A máxima de que “o papel aceita tudo” cabe muito bem ao informe profundamente demagógico tornado público dias atrás pelo governo do Paraná. Ele anuncia a “ampliação em mais de 10 mil hectares de áreas protegidas” em todo o estado. Toda essa imensidão agregada nos longos sete anos de um governo que, seguramente, pode ser considerado o pior da nossa história em termos de proteção do patrimônio natural dos paranaenses.

As palavras proferidas pelo atual presidente do Instituto Ambiental do Paraná (IAP), Luiz Tarcísio Mossato Pinto, evidenciam o descaramento da atual gestão. Em comunicado oficial, ele diz que “o trabalho demonstra que o governo estadual tem um compromisso com a conservação ambiental.
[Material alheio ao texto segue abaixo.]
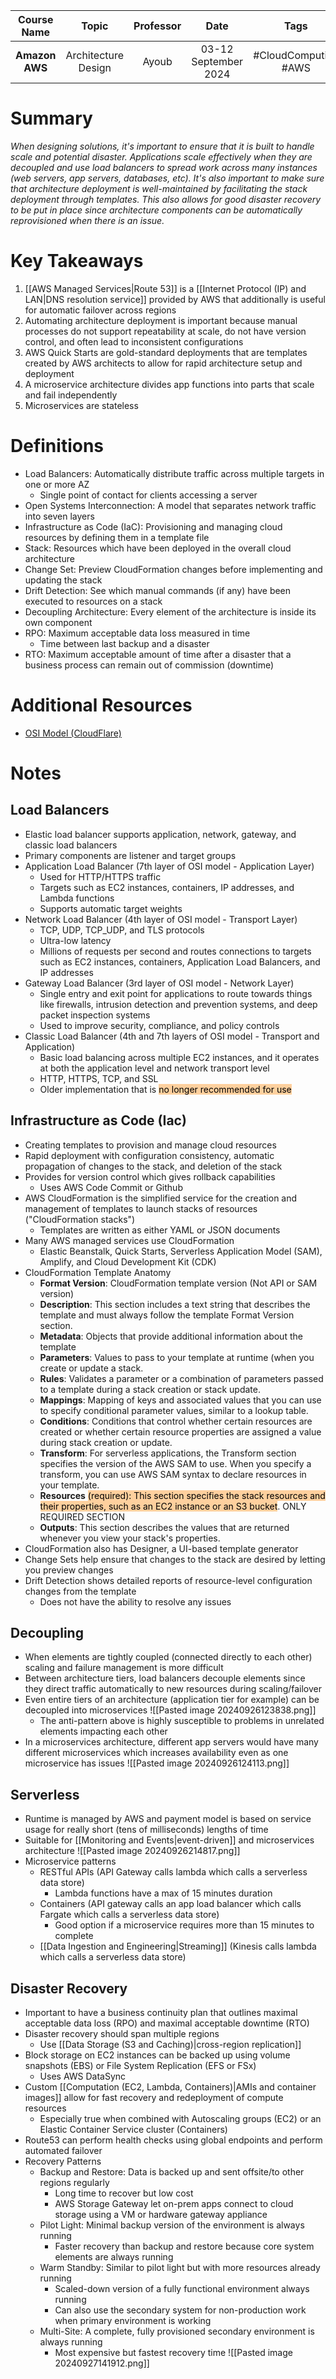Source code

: |  Course Name   |        Topic        | Professor |         Date         |         Tags         |
| :------------: | :-----------------: | :-------: | :------------------: | :------------------: |
| **Amazon AWS** | Architecture Design |   Ayoub   | 03-12 September 2024 | #CloudComputing #AWS |

# Summary
*When designing solutions, it's important to ensure that it is built to handle scale and potential disaster. Applications scale effectively when they are decoupled and use load balancers to spread work across many instances (web servers, app servers, databases, etc). It's also important to make sure that architecture deployment is well-maintained by facilitating the stack deployment through templates. This also allows for good disaster recovery to be put in place since architecture components can be automatically reprovisioned when there is an issue.*

# Key Takeaways
1. [[AWS Managed Services|Route 53]] is a [[Internet Protocol (IP) and LAN|DNS resolution service]] provided by AWS that additionally is useful for automatic failover across regions
2. Automating architecture deployment is important because manual processes do not support repeatability at scale, do not have version control, and often lead to inconsistent configurations 
3. AWS Quick Starts are gold-standard deployments that are templates created by AWS architects to allow for rapid architecture setup and deployment
4. A microservice architecture divides app functions into parts that scale and fail independently
5. Microservices are stateless

# Definitions
- Load Balancers: Automatically distribute traffic across multiple targets in one or more AZ
	- Single point of contact for clients accessing a server
- Open Systems Interconnection: A model that separates network traffic into seven layers
- Infrastructure as Code (IaC): Provisioning and managing cloud resources by defining them in a template file
- Stack: Resources which have been deployed in the overall cloud architecture
- Change Set: Preview CloudFormation changes before implementing and updating the stack
- Drift Detection: See which manual commands (if any) have been executed to resources on a stack
- Decoupling Architecture: Every element of the architecture is inside its own component
- RPO: Maximum acceptable data loss measured in time
	- Time between last backup and a disaster
- RTO: Maximum acceptable amount of time after a disaster that a business process can remain out of commission (downtime)

# Additional Resources
- [OSI Model (CloudFlare)](https://www.cloudflare.com/learning/ddos/glossary/open-systems-interconnection-model-osi/)

# Notes
## Load Balancers
- Elastic load balancer supports application, network, gateway, and classic load balancers
- Primary components are listener and target groups
- Application Load Balancer (7th layer of OSI model - Application Layer)
	- Used for HTTP/HTTPS traffic
	- Targets such as EC2 instances, containers, IP addresses, and Lambda functions
	- Supports automatic target weights
- Network Load Balancer (4th layer of OSI model - Transport Layer)
	- TCP, UDP, TCP_UDP, and TLS protocols
	- Ultra-low latency
	- Millions of requests per second and routes connections to targets such as EC2 instances, containers, Application Load Balancers, and IP addresses
- Gateway Load Balancer (3rd layer of OSI model - Network Layer)
	- Single entry and exit point for applications to route towards things like firewalls, intrusion detection and prevention systems, and deep packet inspection systems
	- Used to improve security, compliance, and policy controls
- Classic Load Balancer (4th and 7th layers of OSI model - Transport and Application)
	- Basic load balancing across multiple EC2 instances, and it operates at both the application level and network transport level
	- HTTP, HTTPS, TCP, and SSL
	- Older implementation that is <mark style="background: #FFB86CA6;">no longer recommended for use</mark>
## Infrastructure as Code (Iac)
- Creating templates to provision and manage cloud resources
- Rapid deployment with configuration consistency, automatic propagation of changes to the stack, and deletion of the stack
- Provides for version control which gives rollback capabilities
	- Uses AWS Code Commit or Github
- AWS CloudFormation is the simplified service for the creation and management of templates to launch stacks of resources ("CloudFormation stacks")
	- Templates are written as either YAML or JSON documents
- Many AWS managed services use CloudFormation
	- Elastic Beanstalk, Quick Starts, Serverless Application Model (SAM), Amplify, and Cloud Development Kit (CDK)
- CloudFormation Template Anatomy
	- **Format Version**: CloudFormation template version (Not API or SAM version)
	- **Description**: This section includes a text string that describes the template and must always follow the template Format Version section.
	- **Metadata**: Objects that provide additional information about the template
	- **Parameters**: Values to pass to your template at runtime (when you create or update a stack.
	- **Rules**: Validates a parameter or a combination of parameters passed to a template during a stack creation or stack update.
	- **Mappings**: Mapping of keys and associated values that you can use to specify conditional parameter values, similar to a lookup table.
	- **Conditions**: Conditions that control whether certain resources are created or whether certain resource properties are assigned a value during stack creation or update.
	- **Transform**: For serverless applications, the Transform section specifies the version of the AWS SAM to use. When you specify a transform, you can use AWS SAM syntax to declare resources in your template.
	- **Resources** <mark style="background: #FFB86CA6;">(required): This section specifies the stack resources and their properties, such as an EC2 instance or an S3 bucket</mark>. ONLY REQUIRED SECTION
	- **Outputs**: This section describes the values that are returned whenever you view your stack's properties.
- CloudFormation also has Designer, a UI-based template generator
- Change Sets help ensure that changes to the stack are desired by letting you preview changes
- Drift Detection shows detailed reports of resource-level configuration changes from the template
	- Does not have the ability to resolve any issues
## Decoupling
- When elements are tightly coupled (connected directly to each other) scaling and failure management is more difficult
- Between architecture tiers, load balancers decouple elements since they direct traffic automatically to new resources during scaling/failover
- Even entire tiers of an architecture (application tier for example) can be decoupled into microservices
	 ![[Pasted image 20240926123838.png]]
	 - The anti-pattern above is highly susceptible to problems in unrelated elements impacting each other
 - In a microservices architecture, different app servers would have many different microservices which increases availability even as one microservice has issues
	  ![[Pasted image 20240926124113.png]]
## Serverless
- Runtime is managed by AWS and payment model is based on service usage for really short (tens of milliseconds) lengths of time
- Suitable for [[Monitoring and Events|event-driven]] and microservices architecture
 ![[Pasted image 20240926214817.png]]
- Microservice patterns
	- RESTful APIs (API Gateway calls lambda which calls a serverless data store)
		- Lambda functions have a max of 15 minutes duration
	- Containers (API gateway calls an app load balancer which calls Fargate which calls a serverless data store)
		- Good option if a microservice requires more than 15 minutes to complete
	- [[Data Ingestion and Engineering|Streaming]] (Kinesis calls lambda which calls a serverless data store)
## Disaster Recovery
- Important to have a business continuity plan that outlines maximal acceptable data loss (RPO) and maximal acceptable downtime (RTO)
- Disaster recovery should span multiple regions
	- Use [[Data Storage (S3 and Caching)|cross-region replication]]
- Block storage on EC2 instances can be backed up using volume snapshots (EBS) or File System Replication (EFS or FSx)
	- Uses AWS DataSync
- Custom [[Computation (EC2, Lambda, Containers)|AMIs and container images]] allow for fast recovery and redeployment of compute resources
	- Especially true when combined with Autoscaling groups (EC2) or an Elastic Container Service cluster (Containers)
- Route53 can perform health checks using global endpoints and perform automated failover
- Recovery Patterns
	- Backup and Restore: Data is backed up and sent offsite/to other regions regularly
		- Long time to recover but low cost
		- AWS Storage Gateway let on-prem apps connect to cloud storage using a VM or hardware gateway appliance
	- Pilot Light: Minimal backup version of the environment is always running
		- Faster recovery than backup and restore because core system elements are always running
	- Warm Standby: Similar to pilot light but with more resources already running
		- Scaled-down version of a fully functional environment always running
		- Can also use the secondary system for non-production work when primary environment is working
	- Multi-Site: A complete, fully provisioned secondary environment is always running
		- Most expensive but fastest recovery time
	 ![[Pasted image 20240927141912.png]]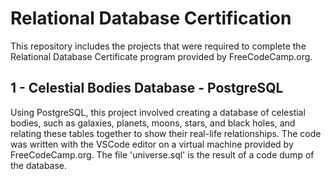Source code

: # Relational Database Certification
This repository includes the projects that were required to complete the Relational Database Certificate program provided by FreeCodeCamp.org.

## 1 - Celestial Bodies Database - PostgreSQL
Using PostgreSQL, this project involved creating a database of celestial bodies, such as galaxies, planets, moons, stars, and black holes, and relating these tables together to show their real-life relationships. The code was written with the VSCode editor on a virtual machine provided by FreeCodeCamp.org. The file 'universe.sql' is the result of a code dump of the database.

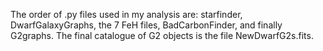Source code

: The order of .py files used in my analysis are: starfinder, DwarfGalaxyGraphs, the 7 FeH files, BadCarbonFinder, and finally G2graphs. The final catalogue of G2 objects is the file NewDwarfG2s.fits.
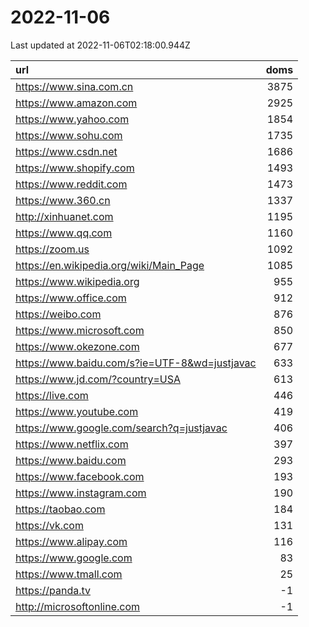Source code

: # 2022-11-06

<!-- BEGIN -->
Last updated at 2022-11-06T02:18:00.944Z

url | doms
:- | -:
https://www.sina.com.cn | 3875
https://www.amazon.com | 2925
https://www.yahoo.com | 1854
https://www.sohu.com | 1735
https://www.csdn.net | 1686
https://www.shopify.com | 1493
https://www.reddit.com | 1473
https://www.360.cn | 1337
http://xinhuanet.com | 1195
https://www.qq.com | 1160
https://zoom.us | 1092
https://en.wikipedia.org/wiki/Main_Page | 1085
https://www.wikipedia.org | 955
https://www.office.com | 912
https://weibo.com | 876
https://www.microsoft.com | 850
https://www.okezone.com | 677
https://www.baidu.com/s?ie=UTF-8&wd=justjavac | 633
https://www.jd.com/?country=USA | 613
https://live.com | 446
https://www.youtube.com | 419
https://www.google.com/search?q=justjavac | 406
https://www.netflix.com | 397
https://www.baidu.com | 293
https://www.facebook.com | 193
https://www.instagram.com | 190
https://taobao.com | 184
https://vk.com | 131
https://www.alipay.com | 116
https://www.google.com | 83
https://www.tmall.com | 25
https://panda.tv | -1
http://microsoftonline.com | -1
<!-- END -->
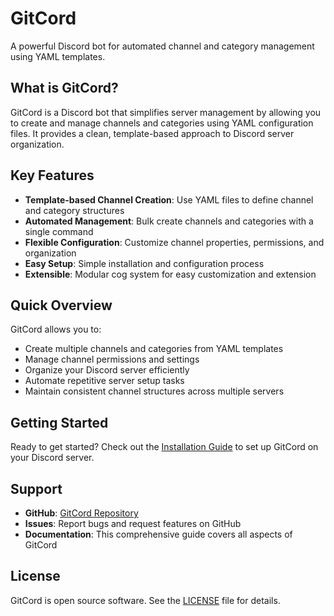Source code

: # GitCord

A powerful Discord bot for automated channel and category management using YAML templates.

## What is GitCord?

GitCord is a Discord bot that simplifies server management by allowing you to create and manage channels and categories using YAML configuration files. It provides a clean, template-based approach to Discord server organization.

## Key Features

- **Template-based Channel Creation**: Use YAML files to define channel and category structures
- **Automated Management**: Bulk create channels and categories with a single command
- **Flexible Configuration**: Customize channel properties, permissions, and organization
- **Easy Setup**: Simple installation and configuration process
- **Extensible**: Modular cog system for easy customization and extension

## Quick Overview

GitCord allows you to:

- Create multiple channels and categories from YAML templates
- Manage channel permissions and settings
- Organize your Discord server efficiently
- Automate repetitive server setup tasks
- Maintain consistent channel structures across multiple servers

## Getting Started

Ready to get started? Check out the [Installation Guide](./getting-started/installation.md) to set up GitCord on your Discord server.

## Support

- **GitHub**: [GitCord Repository](https://github.com/your-username/gitcord)
- **Issues**: Report bugs and request features on GitHub
- **Documentation**: This comprehensive guide covers all aspects of GitCord

## License

GitCord is open source software. See the [LICENSE](../LICENSE) file for details. 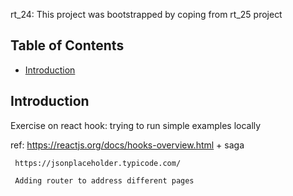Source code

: rt_24: This project was bootstrapped by coping from rt_25 project

## Table of Contents

- [Introduction](#Introduction)


## Introduction

Exercise on react hook: trying to run simple examples locally

ref: https://reactjs.org/docs/hooks-overview.html + saga

	 https://jsonplaceholder.typicode.com/
	 
	 Adding router to address different pages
Além do combate ao desmatamento ilegal, nós estamos preocupados em proteger os remanescentes que ainda existem”, defende.

Mas como pode o IAP ter alguma preocupação com a fiscalização do desmatamento se, desde o início do governo Beto Richa, está paralisado o convênio que representa o repasse de recursos ao Batalhão da Polícia Ambiental do Paraná (BPAmb), além de haver um impedimento administrativo para que o efetivo realize autuações em campo? Ademais, Beto Richa e Tarcísio Mossato cansaram de subir em palanques afirmando para todos que a fiscalização ambiental não era uma prioridade. Supostamente, a prioridade seria a educação ambiental. Mais uma inverdade. Entre 2016 e 2017, nem um centavo sequer do Fundo Estadual do Meio Ambiente (Fema) foi alocado para projetos de educação ambiental.

O IAP hoje não consegue assumir suas responsabilidades mínimas

Não saiu do papel nenhum programa de apoio aos proprietários de Reservas Particulares do Patrimônio Natural, as RPPNs, mesmo tendo sido este um compromisso assumido no início da gestão atual. Não existe um metro quadrado de áreas privadas sendo protegido com apoio do poder público no estado. Ou seja: se for para elogiar alguém, que sejam os proprietários que tomaram a decisão de criar suas áreas de proteção oficiais, sem nenhum apoio governamental. Não é admissível creditar a essa gestão alguma responsabilidade nessas poucas boas novas em tempos de caos.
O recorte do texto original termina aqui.